Exercise brief: Without the pictures, reproduce the entries below exactly.

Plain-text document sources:
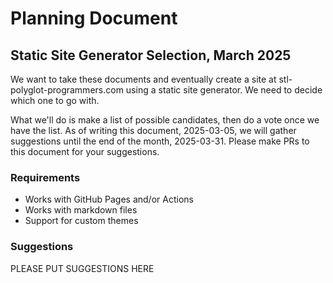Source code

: # Planning Document

## Static Site Generator Selection, March 2025
We want to take these documents and eventually create a site at stl-polyglot-programmers.com using a static site generator.
We need to decide which one to go with.

What we'll do is make a list of possible candidates, then do a vote once we have the list.
As of writing this document, 2025-03-05, we will gather suggestions until the end of the month, 2025-03-31.
Please make PRs to this document for your suggestions.

### Requirements
- Works with GitHub Pages and/or Actions
- Works with markdown files
- Support for custom themes

### Suggestions
PLEASE PUT SUGGESTIONS HERE
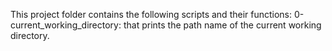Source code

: This project folder contains the following scripts and their functions:
    0-current_working_directory: that prints the path name of the current working directory.
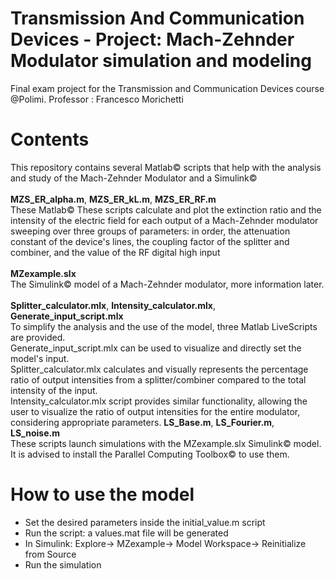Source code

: # Transmission And Communication Devices - Project: Mach-Zehnder Modulator simulation and modeling
Final exam project for the Transmission and Communication Devices course @Polimi. Professor : Francesco Morichetti
# Contents
This repository contains several Matlab&copy; scripts that help with the analysis and study of the Mach-Zehnder Modulator and a Simulink&copy; <br />
  <br />
__MZS_ER_alpha.m__, __MZS_ER_kL.m__, __MZS_ER_RF.m__ <br />
These Matlab&copy; These scripts calculate and plot the extinction ratio and the intensity of the electric field for each output
of a Mach-Zehnder modulator sweeping over three groups of parameters: 
in order, the attenuation constant of the device's lines, the coupling factor of the splitter and combiner, and the value of the RF digital high input <br />
  <br />
__MZexample.slx__ <br />
The Simulink&copy; model of a Mach-Zehnder modulator, more information later. <br />
<br />
__Splitter_calculator.mlx__, __Intensity_calculator.mlx__, __Generate_input_script.mlx__ <br />
To simplify the analysis and the use of the model, three Matlab LiveScripts are provided. <br />
Generate_input_script.mlx can be used to visualize and directly set the model's input. <br />
Splitter_calculator.mlx calculates and visually represents the percentage ratio of output intensities from a splitter/combiner compared to the total intensity of the input. <br />
Intensity_calculator.mlx script provides similar functionality, allowing the user to visualize the ratio of output intensities for the entire modulator, considering appropriate parameters.
__LS_Base.m__, __LS_Fourier.m__, __LS_noise.m__ <br />
These scripts launch simulations with the MZexample.slx Simulink&copy; model. It is advised to install the Parallel Computing Toolbox&copy; to use them.
# How to use the model
  * Set the desired parameters inside the initial_value.m script 
  * Run the script: a values.mat file will be generated
  * In Simulink: Explore-> MZexample-> Model Workspace-> Reinitialize from Source 
  * Run the simulation
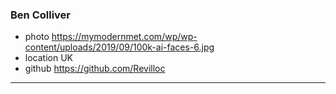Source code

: ### Ben Colliver

- photo https://mymodernmet.com/wp/wp-content/uploads/2019/09/100k-ai-faces-6.jpg
- location UK
- github https://github.com/Revilloc

***
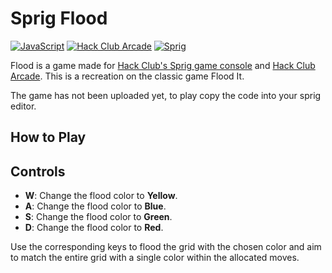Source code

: # Sprig Flood

[![JavaScript](https://img.shields.io/badge/Java-Script-yellow)](https://shields.io/)
[![Hack Club Arcade](https://img.shields.io/badge/Hack%20Club%20-Arcade-red)](https://hackclub.com/arcade/)
[![Sprig](https://img.shields.io/badge/Hack%20Club%20-Sprig-green)](https://sprig.hackclub.com/)

Flood is a game made for [Hack Club's Sprig game console](https://sprig.hackclub.com/) and [Hack Club Arcade](https://hackclub.com/arcade/). This is a recreation on the classic game Flood It.

The game has not been uploaded yet, to play copy the code into your sprig editor.

## How to Play

## Controls

- **W**: Change the flood color to **Yellow**.
- **A**: Change the flood color to **Blue**.
- **S**: Change the flood color to **Green**.
- **D**: Change the flood color to **Red**.

Use the corresponding keys to flood the grid with the chosen color and aim to match the entire grid with a single color within the allocated moves.
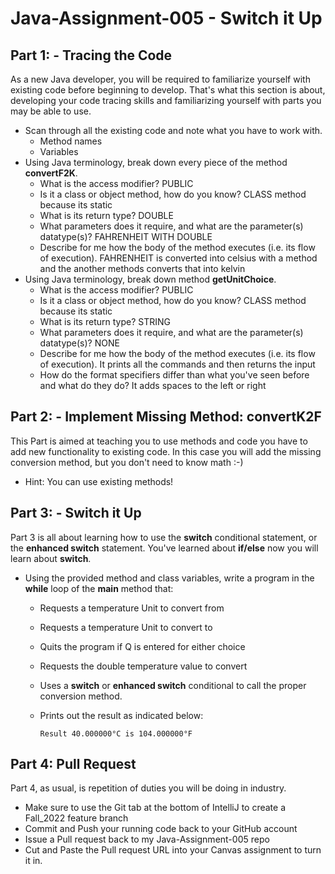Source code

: # Java-Assignment-005 - Switch it Up

## Part 1: - Tracing the Code
As a new Java developer, you will be required to familiarize yourself with existing code before beginning to develop. That's what this section is about, developing your code tracing skills and familiarizing yourself with parts you may be able to use.
* Scan through all the existing code and note what you have to work with.
    * Method names
    * Variables
* Using Java terminology, break down every piece of the method **convertF2K**.
    * What is the access modifier? PUBLIC
    * Is it a class or object method, how do you know? CLASS method because its static
    * What is its return type? DOUBLE
    * What parameters does it require, and what are the parameter(s) datatype(s)? FAHRENHEIT WITH DOUBLE
    * Describe for me how the body of the method executes (i.e. its flow of execution). FAHRENHEIT is converted into celsius with a method and the another methods converts that into kelvin
* Using Java terminology, break down method **getUnitChoice**.
    * What is the access modifier? PUBLIC
    * Is it a class or object method, how do you know? CLASS method because its static
    * What is its return type? STRING
    * What parameters does it require, and what are the parameter(s) datatype(s)? NONE
    * Describe for me how the body of the method executes (i.e. its flow of execution). It prints all the commands and then returns the input
    * How do the format specifiers differ than what you've seen before and what do they do? It adds spaces to the left or right

## Part 2: - Implement Missing Method: convertK2F
This Part is aimed at teaching you to use methods and code you have to add new functionality to existing code. In this case you will add the missing conversion method, but you don't need to know math :-)
* Hint: You can use existing methods!

## Part 3: - Switch it Up
Part 3 is all about learning how to use the **switch** conditional statement, or the **enhanced switch** statement. You've learned about **if/else** now you will learn about **switch**.
* Using the provided method and class variables, write a program in the **while** loop of the **main** method that:
    * Requests a temperature Unit to convert from
    * Requests a temperature Unit to convert to
    * Quits the program if Q is entered for either choice
    * Requests the double temperature value to convert
    * Uses a **switch** or **enhanced switch** conditional to call the proper conversion method.
    * Prints out the result as indicated below:

          Result 40.000000°C is 104.000000°F

## Part 4: Pull Request
Part 4, as usual, is repetition of duties you will be doing in industry.
* Make sure to use the Git tab at the bottom of IntelliJ to create a Fall_2022 feature branch
* Commit and Push your running code back to your GitHub account
* Issue a Pull request back to my Java-Assignment-005 repo
* Cut and Paste the Pull request URL into your Canvas assignment to turn it in.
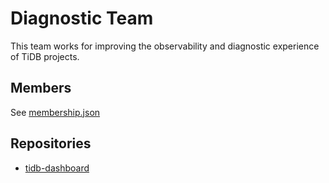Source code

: # Diagnostic Team

This team works for improving the observability and diagnostic experience of TiDB projects.

## Members

See [membership.json](membership.json)

## Repositories

* [tidb-dashboard](https://github.com/pingcap/tidb-dashboard)
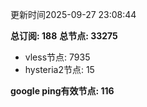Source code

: 更新时间2025-09-27 23:08:44

**总订阅: 188**
**总节点: 33275**
- vless节点: 7935
- hysteria2节点: 15

**google ping有效节点: 116**
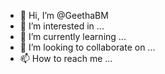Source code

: - 👋 Hi, I’m @GeethaBM
- 👀 I’m interested in ...
- 🌱 I’m currently learning ...
- 💞️ I’m looking to collaborate on ...
- 📫 How to reach me ...

<!---
GeethaBM/GeethaBM is a ✨ special ✨ repository because its `README.md` (this file) appears on your GitHub profile.
You can click the Preview link to take a look at your changes.
--->

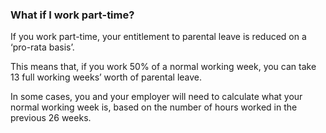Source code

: ###  What if I work part-time?

If you work part-time, your entitlement to parental leave is reduced on a
‘pro-rata basis’.

This means that, if you work 50% of a normal working week, you can take 13
full working weeks’ worth of parental leave.

In some cases, you and your employer will need to calculate what your normal
working week is, based on the number of hours worked in the previous 26 weeks.
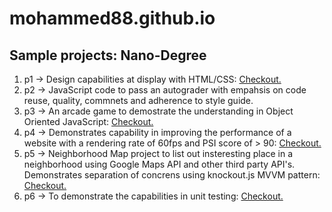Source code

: # mohammed88.github.io

Sample projects: Nano-Degree
----------------------------

1. p1 -> Design capabilities at display with HTML/CSS: [Checkout.](http://mohammedkhadar.github.io/p1/)
2. p2 -> JavaScript code to pass an autograder with empahsis on code reuse, quality, commnets and adherence to style guide.
3. p3 -> An arcade game to demostrate the understanding in Object Oriented JavaScript: [Checkout.](http://mohammedkhadar.github.io/p3/)
4. p4 -> Demonstrates capability in improving the performance of a website with a rendering rate of 60fps and PSI score of > 90: [Checkout.](http://mohammedkhadar.github.io/p4/)
5. p5 -> Neighborhood Map project to list out insteresting place in a neighborhood using Google Maps API and other third party API's. Demonstrates separation of concrens using knockout.js MVVM pattern: [Checkout.](http://mohammedkhadar.github.io/p5/)
6. p6 -> To demonstrate the capabilities in unit testing: [Checkout.](http://mohammedkhadar.github.io/p6/)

Exercise answer:
Source code

: # Planning Document

## Static Site Generator Selection, March 2025
We want to take these documents and eventually create a site at stl-polyglot-programmers.com using a static site generator.
We need to decide which one to go with.

What we'll do is make a list of possible candidates, then do a vote once we have the list.
As of writing this document, 2025-03-05, we will gather suggestions until the end of the month, 2025-03-31.
Please make PRs to this document for your suggestions.

### Requirements
- Works with GitHub Pages and/or Actions
- Works with markdown files
- Support for custom themes

### Suggestions
PLEASE PUT SUGGESTIONS HERE
Source code

: This project folder contains the following scripts and their functions:
    0-current_working_directory: that prints the path name of the current working directory.
Source code

: # Transmission And Communication Devices - Project: Mach-Zehnder Modulator simulation and modeling
Final exam project for the Transmission and Communication Devices course @Polimi. Professor : Francesco Morichetti
# Contents
This repository contains several Matlab&copy; scripts that help with the analysis and study of the Mach-Zehnder Modulator and a Simulink&copy; <br />
  <br />
__MZS_ER_alpha.m__, __MZS_ER_kL.m__, __MZS_ER_RF.m__ <br />
These Matlab&copy; These scripts calculate and plot the extinction ratio and the intensity of the electric field for each output
of a Mach-Zehnder modulator sweeping over three groups of parameters: 
in order, the attenuation constant of the device's lines, the coupling factor of the splitter and combiner, and the value of the RF digital high input <br />
  <br />
__MZexample.slx__ <br />
The Simulink&copy; model of a Mach-Zehnder modulator, more information later. <br />
<br />
__Splitter_calculator.mlx__, __Intensity_calculator.mlx__, __Generate_input_script.mlx__ <br />
To simplify the analysis and the use of the model, three Matlab LiveScripts are provided. <br />
Generate_input_script.mlx can be used to visualize and directly set the model's input. <br />
Splitter_calculator.mlx calculates and visually represents the percentage ratio of output intensities from a splitter/combiner compared to the total intensity of the input. <br />
Intensity_calculator.mlx script provides similar functionality, allowing the user to visualize the ratio of output intensities for the entire modulator, considering appropriate parameters.
__LS_Base.m__, __LS_Fourier.m__, __LS_noise.m__ <br />
These scripts launch simulations with the MZexample.slx Simulink&copy; model. It is advised to install the Parallel Computing Toolbox&copy; to use them.
# How to use the model
  * Set the desired parameters inside the initial_value.m script 
  * Run the script: a values.mat file will be generated
  * In Simulink: Explore-> MZexample-> Model Workspace-> Reinitialize from Source 
  * Run the simulation
Source code

: ### Ben Colliver

- photo https://mymodernmet.com/wp/wp-content/uploads/2019/09/100k-ai-faces-6.jpg
- location UK
- github https://github.com/Revilloc

***
Source code

: # Sprig Flood

[![JavaScript](https://img.shields.io/badge/Java-Script-yellow)](https://shields.io/)
[![Hack Club Arcade](https://img.shields.io/badge/Hack%20Club%20-Arcade-red)](https://hackclub.com/arcade/)
[![Sprig](https://img.shields.io/badge/Hack%20Club%20-Sprig-green)](https://sprig.hackclub.com/)

Flood is a game made for [Hack Club's Sprig game console](https://sprig.hackclub.com/) and [Hack Club Arcade](https://hackclub.com/arcade/). This is a recreation on the classic game Flood It.

The game has not been uploaded yet, to play copy the code into your sprig editor.

## How to Play

## Controls

- **W**: Change the flood color to **Yellow**.
- **A**: Change the flood color to **Blue**.
- **S**: Change the flood color to **Green**.
- **D**: Change the flood color to **Red**.

Use the corresponding keys to flood the grid with the chosen color and aim to match the entire grid with a single color within the allocated moves.
Source code

: # Java-Assignment-005 - Switch it Up

## Part 1: - Tracing the Code
As a new Java developer, you will be required to familiarize yourself with existing code before beginning to develop. That's what this section is about, developing your code tracing skills and familiarizing yourself with parts you may be able to use.
* Scan through all the existing code and note what you have to work with.
    * Method names
    * Variables
* Using Java terminology, break down every piece of the method **convertF2K**.
    * What is the access modifier? PUBLIC
    * Is it a class or object method, how do you know? CLASS method because its static
    * What is its return type? DOUBLE
    * What parameters does it require, and what are the parameter(s) datatype(s)? FAHRENHEIT WITH DOUBLE
    * Describe for me how the body of the method executes (i.e. its flow of execution). FAHRENHEIT is converted into celsius with a method and the another methods converts that into kelvin
* Using Java terminology, break down method **getUnitChoice**.
    * What is the access modifier? PUBLIC
    * Is it a class or object method, how do you know? CLASS method because its static
    * What is its return type? STRING
    * What parameters does it require, and what are the parameter(s) datatype(s)? NONE
    * Describe for me how the body of the method executes (i.e. its flow of execution). It prints all the commands and then returns the input
    * How do the format specifiers differ than what you've seen before and what do they do? It adds spaces to the left or right

## Part 2: - Implement Missing Method: convertK2F
This Part is aimed at teaching you to use methods and code you have to add new functionality to existing code. In this case you will add the missing conversion method, but you don't need to know math :-)
* Hint: You can use existing methods!

## Part 3: - Switch it Up
Part 3 is all about learning how to use the **switch** conditional statement, or the **enhanced switch** statement. You've learned about **if/else** now you will learn about **switch**.
* Using the provided method and class variables, write a program in the **while** loop of the **main** method that:
    * Requests a temperature Unit to convert from
    * Requests a temperature Unit to convert to
    * Quits the program if Q is entered for either choice
    * Requests the double temperature value to convert
    * Uses a **switch** or **enhanced switch** conditional to call the proper conversion method.
    * Prints out the result as indicated below:

          Result 40.000000°C is 104.000000°F

## Part 4: Pull Request
Part 4, as usual, is repetition of duties you will be doing in industry.
* Make sure to use the Git tab at the bottom of IntelliJ to create a Fall_2022 feature branch
* Commit and Push your running code back to your GitHub account
* Issue a Pull request back to my Java-Assignment-005 repo
* Cut and Paste the Pull request URL into your Canvas assignment to turn it in.
Source code

: # Diagnostic Team

This team works for improving the observability and diagnostic experience of TiDB projects.

## Members

See [membership.json](membership.json)

## Repositories

* [tidb-dashboard](https://github.com/pingcap/tidb-dashboard)
Source code

: 更新时间2025-09-27 23:08:44

**总订阅: 188**
**总节点: 33275**
- vless节点: 7935
- hysteria2节点: 15

**google ping有效节点: 116**
Source code

: - 👋 Hi, I’m @GeethaBM
- 👀 I’m interested in ...
- 🌱 I’m currently learning ...
- 💞️ I’m looking to collaborate on ...
- 📫 How to reach me ...

<!---
GeethaBM/GeethaBM is a ✨ special ✨ repository because its `README.md` (this file) appears on your GitHub profile.
You can click the Preview link to take a look at your changes.
--->

Source code

: ###  What if I work part-time?

If you work part-time, your entitlement to parental leave is reduced on a
‘pro-rata basis’.

This means that, if you work 50% of a normal working week, you can take 13
full working weeks’ worth of parental leave.

In some cases, you and your employer will need to calculate what your normal
working week is, based on the number of hours worked in the previous 26 weeks.
Source code

: # mohammed88.github.io

Sample projects: Nano-Degree
----------------------------

1. p1 -> Design capabilities at display with HTML/CSS: [Checkout.](http://mohammedkhadar.github.io/p1/)
2. p2 -> JavaScript code to pass an autograder with empahsis on code reuse, quality, commnets and adherence to style guide.
3. p3 -> An arcade game to demostrate the understanding in Object Oriented JavaScript: [Checkout.](http://mohammedkhadar.github.io/p3/)
4. p4 -> Demonstrates capability in improving the performance of a website with a rendering rate of 60fps and PSI score of > 90: [Checkout.](http://mohammedkhadar.github.io/p4/)
5. p5 -> Neighborhood Map project to list out insteresting place in a neighborhood using Google Maps API and other third party API's. Demonstrates separation of concrens using knockout.js MVVM pattern: [Checkout.](http://mohammedkhadar.github.io/p5/)
6. p6 -> To demonstrate the capabilities in unit testing: [Checkout.](http://mohammedkhadar.github.io/p6/)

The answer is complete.